An investment in the Fund involves risks. You should carefully consider the risk factors listed below, which are more fully described in the Fund’s prospectus under the heading “Risk Factors”, together with the other information included in the prospectus. If any of the adverse events or circumstances described in the “Risk Factors” occur, the financial condition and results of operations of the Fund could be materially adversely affected, and its NAV and the trading price of its common shares could decline.
This website contains statements about the future that involve risks and uncertainties. These statements describe the Fund’s objectives and strategies, and its beliefs and assumptions concerning future economic and other conditions and expectations for the Fund, based on currently available information. The Fund’s actual results could differ materially from those anticipated in these statements because of various risks and uncertainties, including the factors described in the section headed “Risk Factors” in the prospectus and listed below.

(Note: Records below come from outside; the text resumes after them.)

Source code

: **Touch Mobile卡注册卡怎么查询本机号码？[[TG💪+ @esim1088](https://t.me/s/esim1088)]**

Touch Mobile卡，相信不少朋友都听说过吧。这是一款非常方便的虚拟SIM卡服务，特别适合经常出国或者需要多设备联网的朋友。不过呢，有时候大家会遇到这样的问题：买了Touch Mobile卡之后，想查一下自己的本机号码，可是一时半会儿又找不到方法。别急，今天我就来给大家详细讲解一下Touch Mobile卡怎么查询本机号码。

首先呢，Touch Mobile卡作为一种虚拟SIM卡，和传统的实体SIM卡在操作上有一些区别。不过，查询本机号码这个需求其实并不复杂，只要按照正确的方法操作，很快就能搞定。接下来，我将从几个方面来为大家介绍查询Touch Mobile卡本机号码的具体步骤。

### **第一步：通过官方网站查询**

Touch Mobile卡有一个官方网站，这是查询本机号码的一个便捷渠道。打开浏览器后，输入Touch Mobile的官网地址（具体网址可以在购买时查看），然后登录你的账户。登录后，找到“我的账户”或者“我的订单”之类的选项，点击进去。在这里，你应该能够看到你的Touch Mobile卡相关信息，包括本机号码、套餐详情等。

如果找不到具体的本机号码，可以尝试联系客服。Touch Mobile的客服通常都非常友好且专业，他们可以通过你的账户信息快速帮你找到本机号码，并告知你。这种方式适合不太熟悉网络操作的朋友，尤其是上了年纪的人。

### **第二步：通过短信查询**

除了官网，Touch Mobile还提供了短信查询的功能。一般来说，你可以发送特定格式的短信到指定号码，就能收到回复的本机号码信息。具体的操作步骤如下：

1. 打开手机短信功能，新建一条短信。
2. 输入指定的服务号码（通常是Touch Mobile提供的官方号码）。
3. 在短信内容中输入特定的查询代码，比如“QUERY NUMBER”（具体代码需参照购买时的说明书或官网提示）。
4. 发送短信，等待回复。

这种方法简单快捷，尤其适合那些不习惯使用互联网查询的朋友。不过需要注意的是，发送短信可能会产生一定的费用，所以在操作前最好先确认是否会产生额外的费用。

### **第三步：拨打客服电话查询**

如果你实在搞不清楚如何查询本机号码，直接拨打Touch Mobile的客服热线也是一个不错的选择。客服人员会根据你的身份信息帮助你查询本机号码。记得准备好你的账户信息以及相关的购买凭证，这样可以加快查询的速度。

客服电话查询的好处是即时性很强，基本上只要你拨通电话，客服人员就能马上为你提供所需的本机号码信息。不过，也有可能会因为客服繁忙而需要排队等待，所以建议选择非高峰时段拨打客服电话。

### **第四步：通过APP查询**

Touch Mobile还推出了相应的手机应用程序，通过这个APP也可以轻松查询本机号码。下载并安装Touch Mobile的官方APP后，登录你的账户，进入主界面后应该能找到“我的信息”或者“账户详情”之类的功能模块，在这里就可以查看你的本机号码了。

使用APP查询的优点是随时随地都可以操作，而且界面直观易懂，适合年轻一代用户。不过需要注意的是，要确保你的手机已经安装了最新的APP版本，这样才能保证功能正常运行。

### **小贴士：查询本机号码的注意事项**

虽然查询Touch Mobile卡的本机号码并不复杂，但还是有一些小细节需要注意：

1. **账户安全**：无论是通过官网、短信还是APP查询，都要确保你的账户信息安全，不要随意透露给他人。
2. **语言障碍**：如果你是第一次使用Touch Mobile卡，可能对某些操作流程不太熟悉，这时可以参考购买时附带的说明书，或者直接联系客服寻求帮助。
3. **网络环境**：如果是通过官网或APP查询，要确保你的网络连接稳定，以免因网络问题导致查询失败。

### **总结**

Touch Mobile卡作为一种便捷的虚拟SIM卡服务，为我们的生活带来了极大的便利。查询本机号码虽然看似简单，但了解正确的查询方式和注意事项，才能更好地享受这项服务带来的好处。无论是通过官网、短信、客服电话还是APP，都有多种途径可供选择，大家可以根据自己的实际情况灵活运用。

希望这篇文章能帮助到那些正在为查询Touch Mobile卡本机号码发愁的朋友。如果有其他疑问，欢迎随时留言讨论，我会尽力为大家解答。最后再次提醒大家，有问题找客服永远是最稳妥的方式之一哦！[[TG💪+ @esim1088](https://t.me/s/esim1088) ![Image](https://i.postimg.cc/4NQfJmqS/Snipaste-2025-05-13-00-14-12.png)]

Limited Operating History. The Fund has limited history of operations and is designed for long-term investors.
Investment and Market Risk. The value of the securities that the Fund will invest in, like other market investments, may move up or down, sometimes rapidly and unpredictably. The common shares at any point in time may be worth less than the original investment, even after taking into account any reinvestment of dividends and distributions.
Issuer Risk. The value of an issuer’s securities held in the Fund’s portfolio may decline for reasons directly related to the issuer, such as management performance, financial leverage and reduced demand for the issuer’s goods and services.

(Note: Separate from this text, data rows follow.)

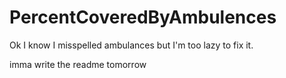 # PercentCoveredByAmbulences
Ok I know I misspelled ambulances but I'm too lazy to fix it.

imma write the readme tomorrow
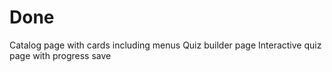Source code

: # Done

Catalog page with cards including menus
Quiz builder page
Interactive quiz page with progress save
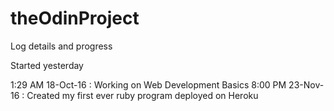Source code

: # theOdinProject
Log details and progress

Started yesterday

1:29 AM 18-Oct-16 : Working on Web Development Basics
8:00 PM 23-Nov-16 : Created my first ever ruby program deployed on Heroku

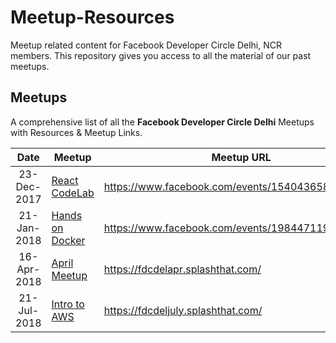 # Meetup-Resources

Meetup related content for Facebook Developer Circle Delhi, NCR members. This repository gives you access to all the material of our past meetups.

## Meetups


A comprehensive list of all the **Facebook Developer Circle Delhi** Meetups with Resources & Meetup Links.

| Date | Meetup | Meetup URL | 
| :--: | ------ | ---------- |
| 23-Dec-2017 | [React CodeLab](./React-Codelab-23-Dec-2017) | https://www.facebook.com/events/1540436582701992/ |
| 21-Jan-2018 | [Hands on Docker](./Hands-On-Docker-21-Jan-2018) | https://www.facebook.com/events/1984471198479145/ |
| 16-Apr-2018 | [April Meetup](./April-Meetup-16-Apr-2018)| https://fdcdelapr.splashthat.com/ | 
| 21-Jul-2018 | [Intro to AWS](./Intro-to-aws-21-July-2018) | https://fdcdeljuly.splashthat.com/ |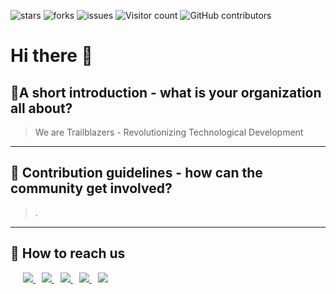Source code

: ![stars](https://img.shields.io/github/stars/codora-io)
![forks](https://img.shields.io/github/forks/codora-io/.github)
![issues](https://img.shields.io/github/issues/codora-io/.github)
![Visitor count](https://shields-io-visitor-counter.herokuapp.com/badge?page=codora-io.github)
![GitHub contributors](https://img.shields.io/github/contributors/codora-io/.github)


# Hi there 👋

## 🙋‍A short introduction - what is your organization all about?

>  We are Trailblazers - Revolutionizing Technological Development 

<hr />

## 🌈 Contribution guidelines - how can the community get involved?

> .

<hr />

## 🤙 How to reach us
<p align="left">
 <div align="left"  class="icons-social" style="margin-left: 10px;">
      <a style="margin-left: 10px;"  target="_blank" href="https://www.linkedin.com/company/socialcodora/">
			  <img src="https://img.icons8.com/doodle/40/000000/linkedin--v2.png">
      </a>
      <a style="margin-left: 10px;" target="_blank" href="https://github.com/codora-io">
		    <img src="https://img.icons8.com/doodle/40/000000/github--v1.png">
      </a>
      <a style="margin-left: 10px;" target="_blank" href="https://instagram.com/socialcodora">
			  <img src="https://img.icons8.com/doodle/40/000000/instagram-new--v2.png">
      </a>
		<a style="margin-left: 10px;" target="_blank" href="https://twitter.com/socialcodora">
			<img src="https://img.icons8.com/doodle/1x/twitter-squared--v2.png" >
    </a>
		<a style="margin-left: 10px;" target="_blank" href="https://www.youtube.com/channel/UCP5Bc9hInVh4OBN3HXH0UiA?view_as=subscriber">
				<img src="https://img.icons8.com/doodle/1x/youtube--v2.png" >
    </a>
 </div>
</p>

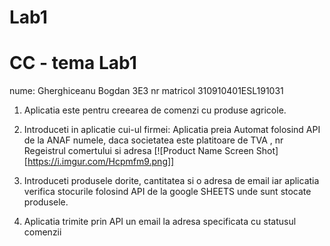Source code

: # Lab1
# CC - tema Lab1
 nume: Gherghiceanu Bogdan 3E3
 nr matricol 310910401ESL191031

1. Aplicatia este pentru creearea de comenzi cu produse agricole.

2. Introduceti in aplicatie cui-ul firmei: Aplicatia preia Automat folosind API de la ANAF numele, daca societatea este platitoare de TVA , nr Regeistrul comertului si adresa
[![Product Name Screen Shot][https://i.imgur.com/Hcpmfm9.png]]
3. Introduceti produsele dorite, cantitatea si o adresa de email iar aplicatia verifica stocurile folosind API de la google SHEETS unde sunt stocate produsele.

4. Aplicatia trimite prin API un email la adresa specificata cu statusul comenzii
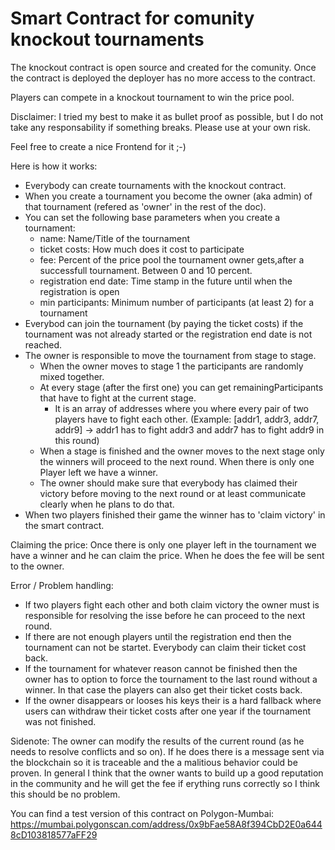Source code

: # Smart Contract for comunity knockout tournaments

The knockout contract is open source and created for the comunity. Once the contract is deployed the deployer has no more access to the contract. 

Players can compete in a knockout tournament to win the price pool. 

Disclaimer: I tried my best to make it as bullet proof as possible, but I do not take any responsability if something breaks. Please use at your own risk. 

Feel free to create a nice Frontend for it ;-)

Here is how it works:
- Everybody can create tournaments with the knockout contract. 
- When you create a tournament you become the owner (aka admin) of that tournament (refered as 'owner' in the rest of the doc). 
- You can set the following base parameters when you create a tournament:
  - name: Name/Title of the tournament
  - ticket costs: How much does it cost to participate 
  - fee: Percent of the price pool the tournament owner gets,after a successfull tournament. Between 0 and 10 percent. 
  - registration end date: Time stamp in the future until when the registration is open
  - min participants: Minimum number of participants (at least 2) for a tournament
- Everybod can join the tournament (by paying the ticket costs) if the tournament was not already started or the registration end date is not reached.
- The owner is responsible to move the tournament from stage to stage.
  - When the owner moves to stage 1 the participants are randomly mixed together. 
  - At every stage (after the first one) you can get remainingParticipants that have to fight at the current stage.
    - It is an array of addresses where you where every pair of two players have to fight each other. (Example: [addr1, addr3, addr7, addr9] -> addr1 has to fight addr3 and addr7 has to fight addr9 in this round)
  - When a stage is finished and the owner moves to the next stage only the winners will proceed to the next round. When there is only one Player left we have a winner. 
  - The owner should make sure that everybody has claimed their victory before moving to the next round or at least communicate clearly when he plans to do that. 
- When two players finished their game the winner has to 'claim victory' in the smart contract. 

Claiming the price:
Once there is only one player left in the tournament we have a winner and he can claim the price. When he does the fee will be sent to the owner. 

Error / Problem handling:
- If two players fight each other and both claim victory the owner must is responsible for resolving the isse before he can proceed to the next round. 
- If there are not enough players until the registration end then the tournament can not be startet. Everybody can claim their ticket cost back. 
- If the tournament for whatever reason cannot be finished then the owner has to option to force the tournament to the last round without a winner. In that case the players can also get their ticket costs back. 
- If the owner disappears or looses his keys their is a hard fallback where users can withdraw their ticket costs after one year if the tournament was not finished.

Sidenote: The owner can modify the results of the current round (as he needs to resolve conflicts and so on). If he does there is a message sent via the blockchain so it is traceable and the a malitious behavior could be proven. In general I think that the owner wants to build up a good reputation in the community and he will get the fee if erything runs correctly so I think this should be no problem. 


You can find a test version of this contract on Polygon-Mumbai: https://mumbai.polygonscan.com/address/0x9bFae58A8f394CbD2E0a6448cD103818577aFF29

Qualified Dividend Tax Risk. No assurance can be given as to what percentage of the distributions paid the Fund’s shareholders, if any, will consist of tax-advantaged qualified dividend income or long-term capital gains or what the tax rates on various types of income will be in future years. Advantageous tax treatment under current law may be adversely affected by future changes in tax laws at any time and is scheduled to expire for tax years beginning after December 31, 2010. Additional difficulties apply to determining whether distributions by foreign issuers should be regarded as qualified dividend income. In addition, in order to receive qualified dividend income treatment, holding period and other requirements apply to the Fund and its shareholders.

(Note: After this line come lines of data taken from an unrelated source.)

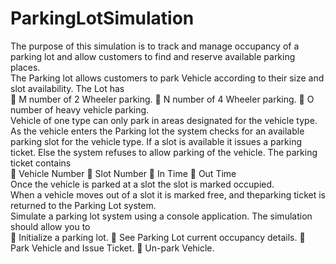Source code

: # ParkingLotSimulation
The purpose of this simulation is to track and manage occupancy of a parking lot and
allow customers to find and reserve available parking places.
<br>
The Parking lot allows customers to park Vehicle according to their size and
slot availability. The Lot has
<br>
 M number of 2 Wheeler parking.
 N number of 4 Wheeler parking.
 O number of heavy vehicle parking.
<br>
Vehicle of one type can only park in areas designated for the vehicle type.
<br>
As the vehicle enters the Parking lot the system checks for an available parking slot
for the vehicle type. If a slot is available it issues a parking ticket. Else the system
refuses to allow parking of the vehicle.
The parking ticket contains
<br>
 Vehicle Number
 Slot Number
 In Time
 Out Time
<br>
Once the vehicle is parked at a slot the slot is marked occupied.
<br>
When a vehicle moves out of a slot it is marked free, and theparking ticket is
returned to the Parking Lot system.
<br>
Simulate a parking lot system using a console application. The simulation should allow you to
<br>
 Initialize a parking lot.
 See Parking Lot current occupancy details.
 Park Vehicle and Issue Ticket.
 Un-park Vehicle.
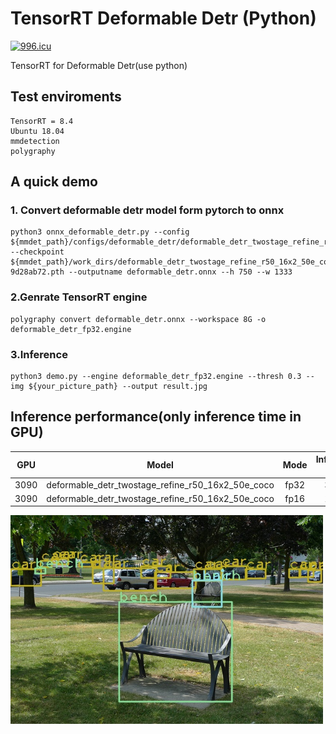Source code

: # TensorRT Deformable Detr (Python)

<a href="https://996.icu"><img src="https://img.shields.io/badge/link-996.icu-red.svg" alt="996.icu" /></a>


TensorRT for Deformable Detr(use python)
## Test enviroments
    TensorRT = 8.4
    Ubuntu 18.04
    mmdetection
    polygraphy

## A quick demo

### 1. Convert deformable detr model form pytorch to onnx

    python3 onnx_deformable_detr.py --config ${mmdet_path}/configs/deformable_detr/deformable_detr_twostage_refine_r50_16x2_50e_coco.py --checkpoint ${mmdet_path}/work_dirs/deformable_detr_twostage_refine_r50_16x2_50e_coco_20210419_220613-9d28ab72.pth --outputname deformable_detr.onnx --h 750 --w 1333

### 2.Genrate TensorRT engine

    polygraphy convert deformable_detr.onnx --workspace 8G -o deformable_detr_fp32.engine

### 3.Inference

    python3 demo.py --engine deformable_detr_fp32.engine --thresh 0.3 --img ${your_picture_path} --output result.jpg

## Inference performance(only inference time in GPU)

GPU|Model|Mode|Inference time
:--: | :--: | :--: | :--: |
3090 | deformable_detr_twostage_refine_r50_16x2_50e_coco | fp32 | 35ms
3090 | deformable_detr_twostage_refine_r50_16x2_50e_coco | fp16 | 17ms

<img src="./data/result.jpg" width="500px"></img>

Dividend Strategy Risks. The Fund’s Adviser may not be able to anticipate the level of dividends that companies will pay in any given timeframe. The Fund’s strategies require the Adviser to identify and exploit opportunities such as the announcement of major corporate actions, that may lead to high current dividend income. These situations are typically not recurring in nature or frequency, may be difficult to predict and may not result in an opportunity that allows the Adviser to fulfill the Fund’s investment objectives. In addition, the dividend policies of the Fund’s target companies are heavily influenced by the current economic climate and the favorable Federal tax treatment afforded to dividends. A change in the favorable provisions of the Federal tax laws may limit your ability to benefit from dividend increases or special dividends, may effect a widespread reduction in announced dividends and may adversely impact the valuation of the shares of dividend-paying companies.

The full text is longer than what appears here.